Copyright © 1996, 2001, 2002 Donnamaie E. White



Table of Contents

1. Introduction

2. Simple Controllers

3. Adding Programming Support to the Controller

4. Refining the CCU

5. Evolution of the ALU

6. The ALU and Basic Arithmetic

7. Tying the System Together




Refining the CCU

Last Edit December 9, 1996; May 1, 1999; July 10, 2001

Interrupt Handling

In a computer system, the minimal storage required for the system to be able to resume operations after handling an interrupt would provide the ability to store the PC register and the PSW, which includes the ACC register and the status bits. More complicated systems require additional storage, such as the storage of the current stack pointer, scratchpad registers, and all other machine registers.

Nested interrupts are handled in software by stack operations and subroutine call procedures. Enable/disable capability and clear interrupt mechanisms are essential. Clear interrupts can be clear one, clear several, or clear all current interrupts in a system. Refer to Figure 4-26 for the flow of interrupt handling via software; it is seen to be markedly identical to subroutine handling.

Figure 4-26 Interrupt Handling program flow (recoverable status)

Clearing Interrupts

To be able to clear the current interrupt using the interrupt hardware developed earlier, the vector map index generated by the priority encoder must be brought out to flip-flops for storage. A control bit from the pipeline will cause the actual storage operation. The flip-flops feed a decoder, which is enabled under pipeline control. When the decoder output is enabled, it drives the clear lines into the latches and the interrupt registers.

Interrupt Enable

Occasionally it is desirable to block one or more interrupts during a program, such as

  1. when a peripheral is "down"
  2. when a unit is under on-line test
  3. when selective testing is underway
  4. when high-priority software is being executed.
Bit masking allows any one, several, or all interrupts at any level or levels to be blocked.

Bit masking can be added to the control being constructed by adding a loadable mask register which will block all masked bits from being input to the priority encoder or from triggering the interrupt request line.

Nested Interrupts

Nested interrupts behave as nested subroutine calls, as shown in the flow diagram of Figure 4-27. When multi-level interrupts can exist, a higher priority interrupt must be able to interrupt a lower-level one.

Figure 4-27 Nested interrupt flow (recoverable status). Recovery of addresses same as nested subroutines.
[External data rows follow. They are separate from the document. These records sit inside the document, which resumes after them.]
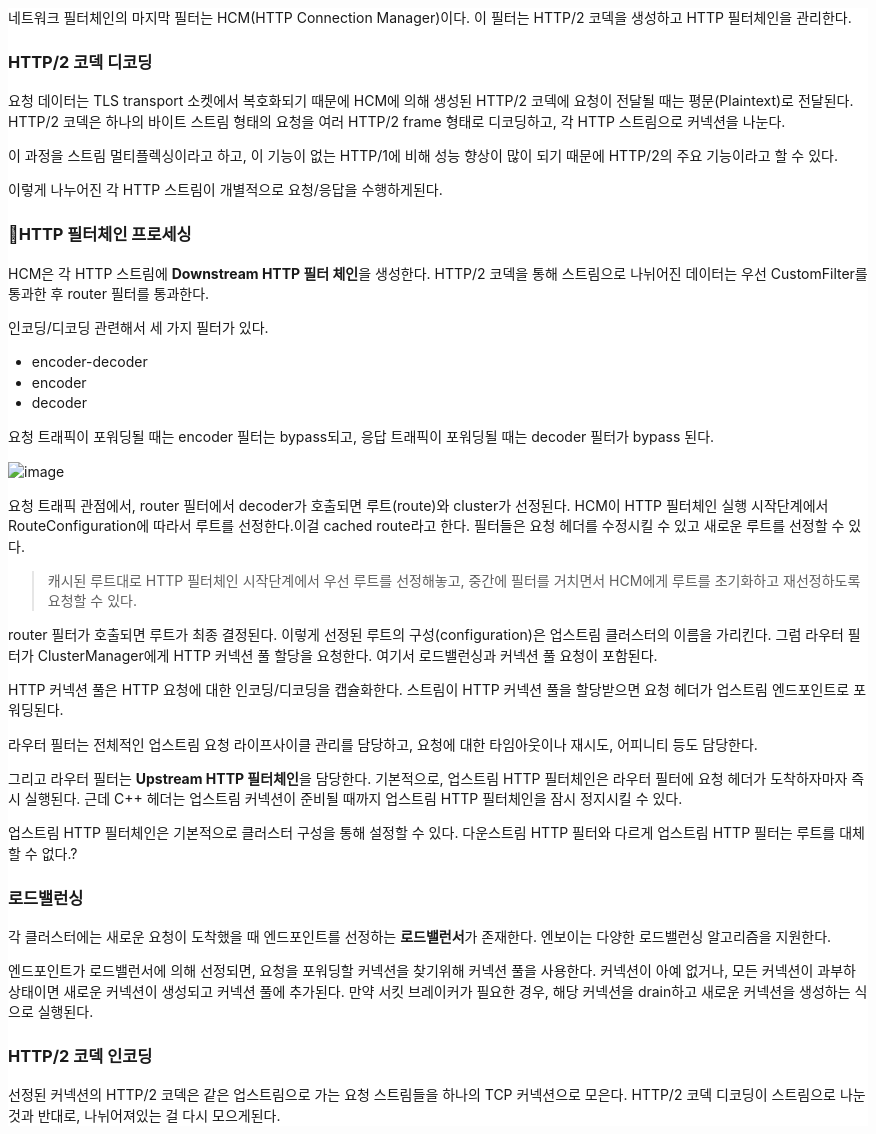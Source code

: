 네트워크 필터체인의 마지막 필터는 HCM(HTTP Connection Manager)이다. 이 필터는 HTTP/2 코덱을 생성하고 HTTP 필터체인을 관리한다. 

### HTTP/2 코덱 디코딩


요청 데이터는 TLS transport 소켓에서 복호화되기 때문에 HCM에 의해 생성된 HTTP/2 코덱에 요청이 전달될 때는 평문(Plaintext)로 전달된다. HTTP/2 코덱은 하나의 바이트 스트림 형태의 요청을 여러 HTTP/2 frame 형태로 디코딩하고, 각 HTTP 스트림으로 커넥션을 나눈다.

이 과정을 스트림 멀티플렉싱이라고 하고, 이 기능이 없는 HTTP/1에 비해 성능 향상이 많이 되기 때문에 HTTP/2의 주요 기능이라고 할 수 있다.

이렇게 나누어진 각 HTTP 스트림이 개별적으로 요청/응답을 수행하게된다.

### HTTP 필터체인 프로세싱


HCM은 각 HTTP 스트림에 **Downstream HTTP 필터 체인**을 생성한다. HTTP/2 코덱을 통해 스트림으로 나뉘어진 데이터는 우선 CustomFilter를 통과한 후 router 필터를 통과한다.

인코딩/디코딩 관련해서 세 가지 필터가 있다.


- encoder-decoder
- encoder
- decoder

요청 트래픽이 포워딩될 때는 encoder 필터는 bypass되고, 응답 트래픽이 포워딩될 때는 decoder 필터가 bypass 된다.

![image](https://res.craft.do/user/full/6deb5b3a-d995-5f97-e85b-e7c3c5f9702a/doc/6FCC0DD3-C585-412F-A551-0D75ECB1D06A/4CFA0AC7-05ED-407C-8657-778B5433A4AC_2/G466CxVRxaEUcEVb153la83DZJco2eWqRygmGmN4ihIz/Image.png)

요청 트래픽 관점에서, router 필터에서 decoder가 호출되면 루트(route)와 cluster가 선정된다. HCM이 HTTP 필터체인 실행 시작단계에서 RouteConfiguration에 따라서 루트를 선정한다.이걸 cached route라고 한다. 필터들은 요청 헤더를 수정시킬 수 있고 새로운 루트를 선정할 수 있다.
>  캐시된 루트대로 HTTP 필터체인 시작단계에서 우선 루트를 선정해놓고, 중간에 필터를 거치면서 HCM에게 루트를 초기화하고 재선정하도록 요청할 수 있다.


router 필터가 호출되면 루트가 최종 결정된다. 이렇게 선정된 루트의 구성(configuration)은 업스트림 클러스터의 이름을 가리킨다. 그럼 라우터 필터가 ClusterManager에게 HTTP 커넥션 풀 할당을 요청한다. 여기서 로드밸런싱과 커넥션 풀 요청이 포함된다.

HTTP 커넥션 풀은 HTTP 요청에 대한 인코딩/디코딩을 캡슐화한다. 스트림이 HTTP 커넥션 풀을 할당받으면 요청 헤더가 업스트림 엔드포인트로 포워딩된다.

라우터 필터는 전체적인 업스트림 요청 라이프사이클 관리를 담당하고, 요청에 대한 타임아웃이나 재시도, 어피니티 등도 담당한다.

그리고 라우터 필터는 **Upstream HTTP 필터체인**을 담당한다. 기본적으로, 업스트림 HTTP 필터체인은 라우터 필터에 요청 헤더가 도착하자마자 즉시 실행된다. 근데 C++ 헤더는 업스트림 커넥션이 준비될 때까지 업스트림 HTTP 필터체인을 잠시 정지시킬 수 있다.

업스트림 HTTP 필터체인은 기본적으로 클러스터 구성을 통해 설정할 수 있다. 다운스트림 HTTP 필터와 다르게 업스트림 HTTP 필터는 루트를 대체할 수 없다.?

### 로드밸런싱


각 클러스터에는 새로운 요청이 도착했을 때 엔드포인트를 선정하는 **로드밸런서**가 존재한다. 엔보이는 다양한 로드밸런싱 알고리즘을 지원한다.

엔드포인트가 로드밸런서에 의해 선정되면, 요청을 포워딩할 커넥션을 찾기위해 커넥션 풀을 사용한다. 커넥션이 아예 없거나, 모든 커넥션이 과부하 상태이면 새로운 커넥션이 생성되고 커넥션 풀에 추가된다. 만약 서킷 브레이커가 필요한 경우, 해당 커넥션을 drain하고 새로운 커넥션을 생성하는 식으로 실행된다.

### HTTP/2 코덱 인코딩


선정된 커넥션의 HTTP/2 코덱은 같은 업스트림으로 가는 요청 스트림들을 하나의 TCP 커넥션으로 모은다. HTTP/2 코덱 디코딩이 스트림으로 나눈 것과 반대로, 나뉘어져있는 걸 다시 모으게된다.
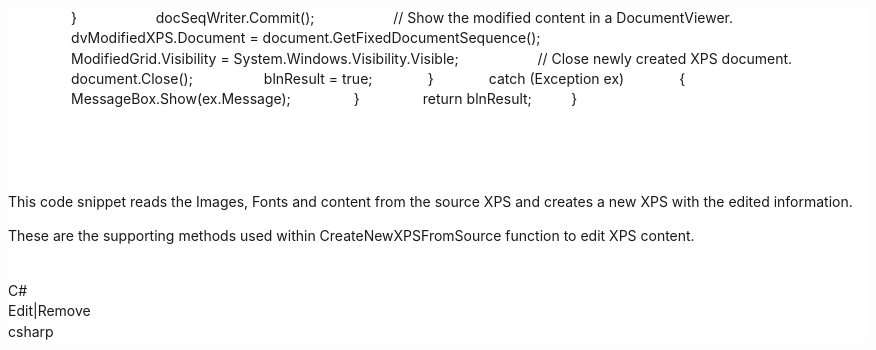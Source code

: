 &nbsp;&nbsp;&nbsp;&nbsp;&nbsp;&nbsp;&nbsp;&nbsp;&nbsp;&nbsp;&nbsp;&nbsp;&nbsp;&nbsp;&nbsp;&nbsp;}&nbsp;
&nbsp;
&nbsp;&nbsp;&nbsp;&nbsp;&nbsp;&nbsp;&nbsp;&nbsp;&nbsp;&nbsp;&nbsp;&nbsp;&nbsp;&nbsp;&nbsp;&nbsp;docSeqWriter.Commit();&nbsp;
&nbsp;
&nbsp;&nbsp;&nbsp;&nbsp;&nbsp;&nbsp;&nbsp;&nbsp;&nbsp;&nbsp;&nbsp;&nbsp;&nbsp;&nbsp;&nbsp;&nbsp;<span class="cs__com">//&nbsp;Show&nbsp;the&nbsp;modified&nbsp;content&nbsp;in&nbsp;a&nbsp;DocumentViewer.</span>&nbsp;
&nbsp;&nbsp;&nbsp;&nbsp;&nbsp;&nbsp;&nbsp;&nbsp;&nbsp;&nbsp;&nbsp;&nbsp;&nbsp;&nbsp;&nbsp;&nbsp;dvModifiedXPS.Document&nbsp;=&nbsp;document.GetFixedDocumentSequence();&nbsp;
&nbsp;&nbsp;&nbsp;&nbsp;&nbsp;&nbsp;&nbsp;&nbsp;&nbsp;&nbsp;&nbsp;&nbsp;&nbsp;&nbsp;&nbsp;&nbsp;ModifiedGrid.Visibility&nbsp;=&nbsp;System.Windows.Visibility.Visible;&nbsp;
&nbsp;
&nbsp;&nbsp;&nbsp;&nbsp;&nbsp;&nbsp;&nbsp;&nbsp;&nbsp;&nbsp;&nbsp;&nbsp;&nbsp;&nbsp;&nbsp;&nbsp;<span class="cs__com">//&nbsp;Close&nbsp;newly&nbsp;created&nbsp;XPS&nbsp;document.</span>&nbsp;
&nbsp;&nbsp;&nbsp;&nbsp;&nbsp;&nbsp;&nbsp;&nbsp;&nbsp;&nbsp;&nbsp;&nbsp;&nbsp;&nbsp;&nbsp;&nbsp;document.Close();&nbsp;
&nbsp;&nbsp;&nbsp;&nbsp;&nbsp;&nbsp;&nbsp;&nbsp;&nbsp;&nbsp;&nbsp;&nbsp;&nbsp;&nbsp;&nbsp;&nbsp;blnResult&nbsp;=&nbsp;<span class="cs__keyword">true</span>;&nbsp;
&nbsp;&nbsp;&nbsp;&nbsp;&nbsp;&nbsp;&nbsp;&nbsp;&nbsp;&nbsp;&nbsp;&nbsp;}&nbsp;
&nbsp;&nbsp;&nbsp;&nbsp;&nbsp;&nbsp;&nbsp;&nbsp;&nbsp;&nbsp;&nbsp;&nbsp;<span class="cs__keyword">catch</span>&nbsp;(Exception&nbsp;ex)&nbsp;
&nbsp;&nbsp;&nbsp;&nbsp;&nbsp;&nbsp;&nbsp;&nbsp;&nbsp;&nbsp;&nbsp;&nbsp;{&nbsp;
&nbsp;&nbsp;&nbsp;&nbsp;&nbsp;&nbsp;&nbsp;&nbsp;&nbsp;&nbsp;&nbsp;&nbsp;&nbsp;&nbsp;&nbsp;&nbsp;MessageBox.Show(ex.Message);&nbsp;
&nbsp;
&nbsp;&nbsp;&nbsp;&nbsp;&nbsp;&nbsp;&nbsp;&nbsp;&nbsp;&nbsp;&nbsp;&nbsp;}&nbsp;
&nbsp;
&nbsp;&nbsp;&nbsp;&nbsp;&nbsp;&nbsp;&nbsp;&nbsp;&nbsp;&nbsp;&nbsp;&nbsp;<span class="cs__keyword">return</span>&nbsp;blnResult;&nbsp;
&nbsp;&nbsp;&nbsp;&nbsp;&nbsp;&nbsp;&nbsp;&nbsp;}&nbsp;&nbsp;&nbsp;</pre>
</div>
</div>
</div>
<div class="endscriptcode">&nbsp;</div>
</div>
<p class="MsoNormal"><span>&nbsp;</span></p>
<p class="MsoNormal"><span>This code snippet reads the Images, Fonts and content from the source XPS and creates a new XPS with the edited information.
</span></p>
<p class="MsoNormal"><span>These are the supporting methods used within CreateNewXPSFromSource function to edit XPS content.
</span></p>
<div class="endscriptcode">&nbsp;
<div class="scriptcode">
<div class="pluginEditHolder" pluginCommand="mceScriptCode">
<div class="title"><span>C#</span></div>
<div class="pluginLinkHolder"><span class="pluginEditHolderLink">Edit</span>|<span class="pluginRemoveHolderLink">Remove</span></div>
<span class="hidden">csharp</span>
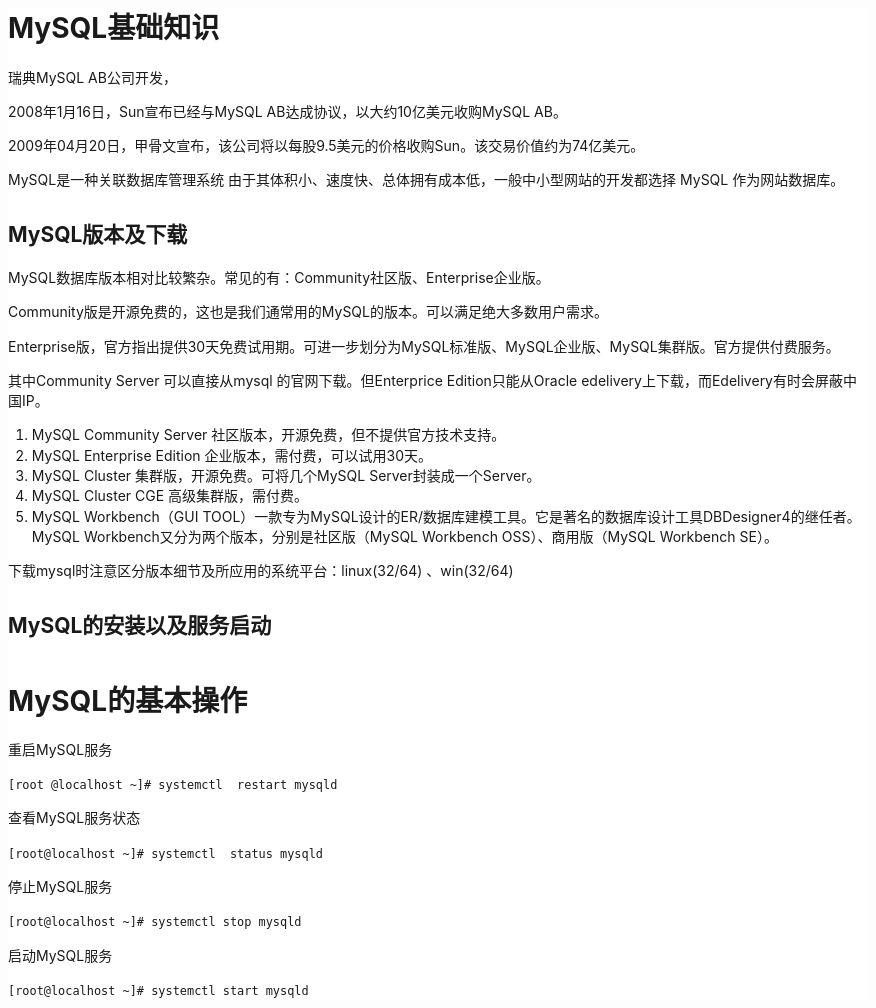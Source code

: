# **MySQL基础知识**

瑞典MySQL AB公司开发，

2008年1月16日，Sun宣布已经与MySQL AB达成协议，以大约10亿美元收购MySQL AB。

2009年04月20日，甲骨文宣布，该公司将以每股9.5美元的价格收购Sun。该交易价值约为74亿美元。

MySQL是一种关联数据库管理系统 由于其体积小、速度快、总体拥有成本低，一般中小型网站的开发都选择 MySQL 作为网站数据库。

## MySQL版本及下载

MySQL数据库版本相对比较繁杂。常见的有：Community社区版、Enterprise企业版。

Community版是开源免费的，这也是我们通常用的MySQL的版本。可以满足绝大多数用户需求。

Enterprise版，官方指出提供30天免费试用期。可进一步划分为MySQL标准版、MySQL企业版、MySQL集群版。官方提供付费服务。

其中Community Server 可以直接从mysql 的官网下载。但Enterprice Edition只能从Oracle edelivery上下载，而Edelivery有时会屏蔽中国IP。

1. MySQL Community Server 社区版本，开源免费，但不提供官方技术支持。
2. MySQL Enterprise Edition 企业版本，需付费，可以试用30天。
3. MySQL Cluster 集群版，开源免费。可将几个MySQL Server封装成一个Server。
4. MySQL Cluster CGE 高级集群版，需付费。
5. MySQL Workbench（GUI TOOL）一款专为MySQL设计的ER/数据库建模工具。它是著名的数据库设计工具DBDesigner4的继任者。MySQL Workbench又分为两个版本，分别是社区版（MySQL Workbench OSS）、商用版（MySQL Workbench SE）。

下载mysql时注意区分版本细节及所应用的系统平台：linux(32/64) 、win(32/64) 

## **MySQL的安装以及服务启动**

 

# **MySQL**的基本操作

重启MySQL服务

```mysql
[root @localhost ~]# systemctl  restart mysqld
```

查看MySQL服务状态

```mysql
[root@localhost ~]# systemctl  status mysqld
```

停止MySQL服务

```mysql
[root@localhost ~]# systemctl stop mysqld 
```

启动MySQL服务

```mysql
[root@localhost ~]# systemctl start mysqld
```
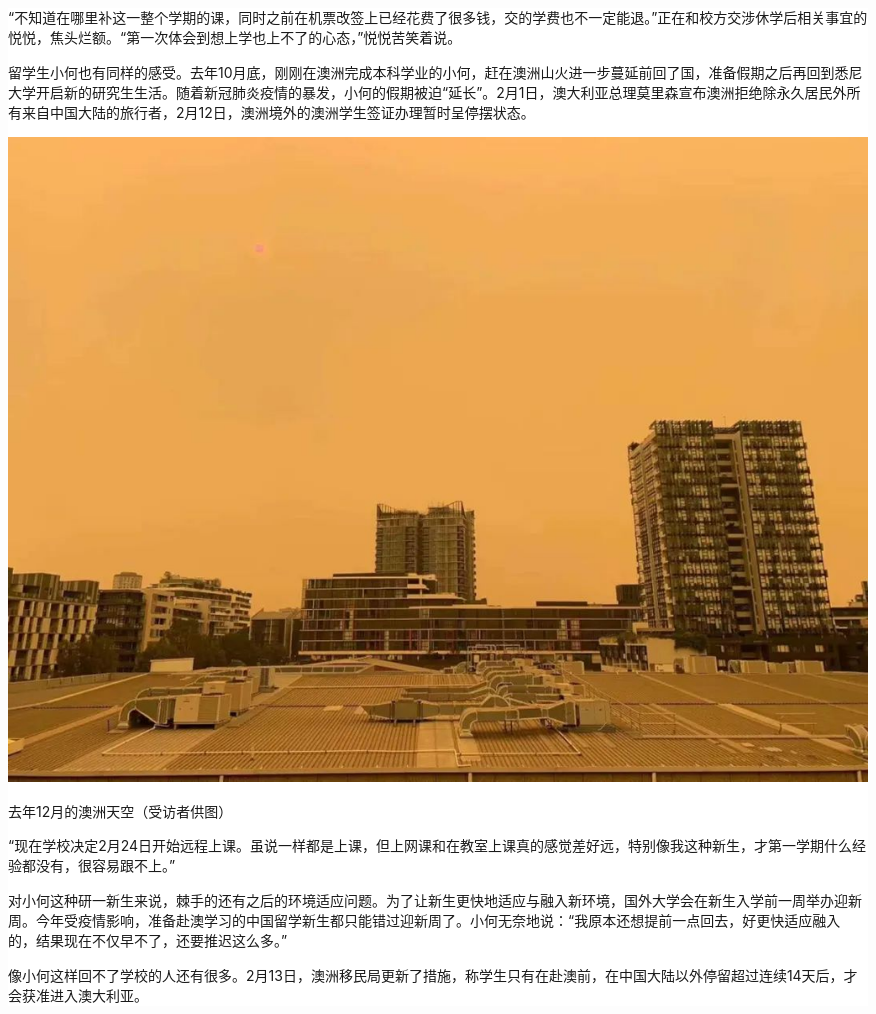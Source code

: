   

“不知道在哪里补这一整个学期的课，同时之前在机票改签上已经花费了很多钱，交的学费也不一定能退。”正在和校方交涉休学后相关事宜的悦悦，焦头烂额。“第一次体会到想上学也上不了的心态，”悦悦苦笑着说。

  

留学生小何也有同样的感受。去年10月底，刚刚在澳洲完成本科学业的小何，赶在澳洲山火进一步蔓延前回了国，准备假期之后再回到悉尼大学开启新的研究生生活。随着新冠肺炎疫情的暴发，小何的假期被迫“延长”。2月1日，澳大利亚总理莫里森宣布澳洲拒绝除永久居民外所有来自中国大陆的旅行者，2月12日，澳洲境外的澳洲学生签证办理暂时呈停摆状态。

  

![](/images/post/271be4855d3c1710fdfe602467da21fc.jpg)

去年12月的澳洲天空（受访者供图）

  

“现在学校决定2月24日开始远程上课。虽说一样都是上课，但上网课和在教室上课真的感觉差好远，特别像我这种新生，才第一学期什么经验都没有，很容易跟不上。”

  

对小何这种研一新生来说，棘手的还有之后的环境适应问题。为了让新生更快地适应与融入新环境，国外大学会在新生入学前一周举办迎新周。今年受疫情影响，准备赴澳学习的中国留学新生都只能错过迎新周了。小何无奈地说：“我原本还想提前一点回去，好更快适应融入的，结果现在不仅早不了，还要推迟这么多。”

  

像小何这样回不了学校的人还有很多。2月13日，澳洲移民局更新了措施，称学生只有在赴澳前，在中国大陆以外停留超过连续14天后，才会获准进入澳大利亚。

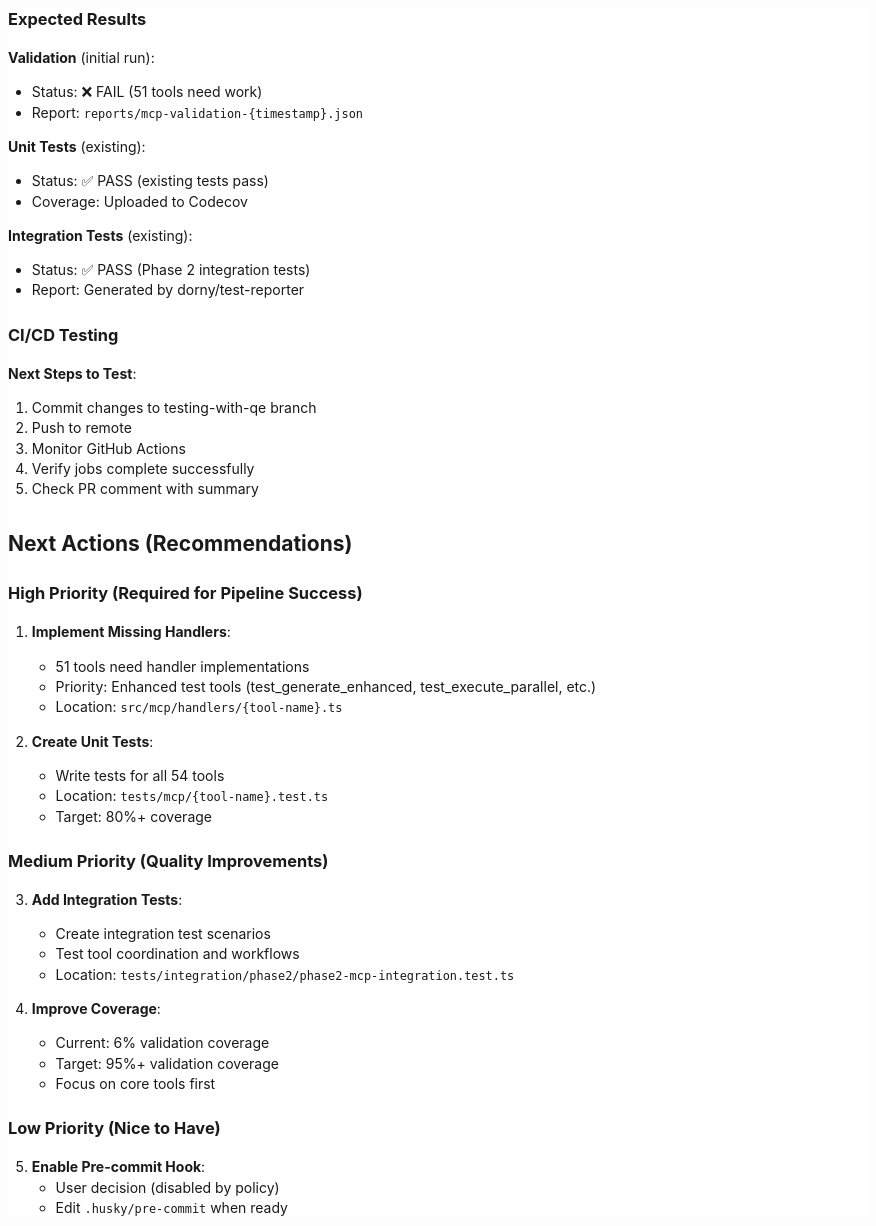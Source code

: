 ### Expected Results

**Validation** (initial run):
- Status: ❌ FAIL (51 tools need work)
- Report: `reports/mcp-validation-{timestamp}.json`

**Unit Tests** (existing):
- Status: ✅ PASS (existing tests pass)
- Coverage: Uploaded to Codecov

**Integration Tests** (existing):
- Status: ✅ PASS (Phase 2 integration tests)
- Report: Generated by dorny/test-reporter

### CI/CD Testing

**Next Steps to Test**:
1. Commit changes to testing-with-qe branch
2. Push to remote
3. Monitor GitHub Actions
4. Verify jobs complete successfully
5. Check PR comment with summary

## Next Actions (Recommendations)

### High Priority (Required for Pipeline Success)

1. **Implement Missing Handlers**:
   - 51 tools need handler implementations
   - Priority: Enhanced test tools (test_generate_enhanced, test_execute_parallel, etc.)
   - Location: `src/mcp/handlers/{tool-name}.ts`

2. **Create Unit Tests**:
   - Write tests for all 54 tools
   - Location: `tests/mcp/{tool-name}.test.ts`
   - Target: 80%+ coverage

### Medium Priority (Quality Improvements)

3. **Add Integration Tests**:
   - Create integration test scenarios
   - Test tool coordination and workflows
   - Location: `tests/integration/phase2/phase2-mcp-integration.test.ts`

4. **Improve Coverage**:
   - Current: 6% validation coverage
   - Target: 95%+ validation coverage
   - Focus on core tools first

### Low Priority (Nice to Have)

5. **Enable Pre-commit Hook**:
   - User decision (disabled by policy)
   - Edit `.husky/pre-commit` when ready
In a microprogram-controlled interrupt system, the presence of an interrupt is tested for by a conditional test statement such as CJP or CJS. The test should be made at a quiescent point in the microroutine, usually where the stack activity is low and the counter/register is not in use. No interrupts should be tested for within a loop or a subroutine nest. Care must be exercised to prevent the stack from overflowing.

Status Fence

To implement a nested interrupt capability, a status fence is required. Because there is a particular device in mind, this is shown in Figure 4-28 to consist of

  1. an incrementer to increment the current vector index being generated by the priority encoder
  2. a loadable status register to hold the current "fence" value
  3. a comparator to compare the loaded status (always greater than the one in service) and the current vector index being generated.

Figure 4-28 Clear control, status fence and bit marking for interrupt controller

The comparator will generate a signal when the incoming interrupt is equal to or greater than the current status. This signal will be NANDed with the interrupt signals from the unmasked interrupts to generate an active low signal to be input to the CC' pin of the Am2910 or to a conditional MUX input pin.

Also, the comparator output enables tristate buffers that control the output of the actual interrupt vector index to the vector map.

Other Embellishments

To recover from an interrupt or to unwind an interrupt nest, the status and mask registers must be readable (so that they can be saved) as well as loadable (so that they can be restored). The control should be able to use the mask register or mask register input bus to selectively clear some or all interrupts to expand interrupt clear capability.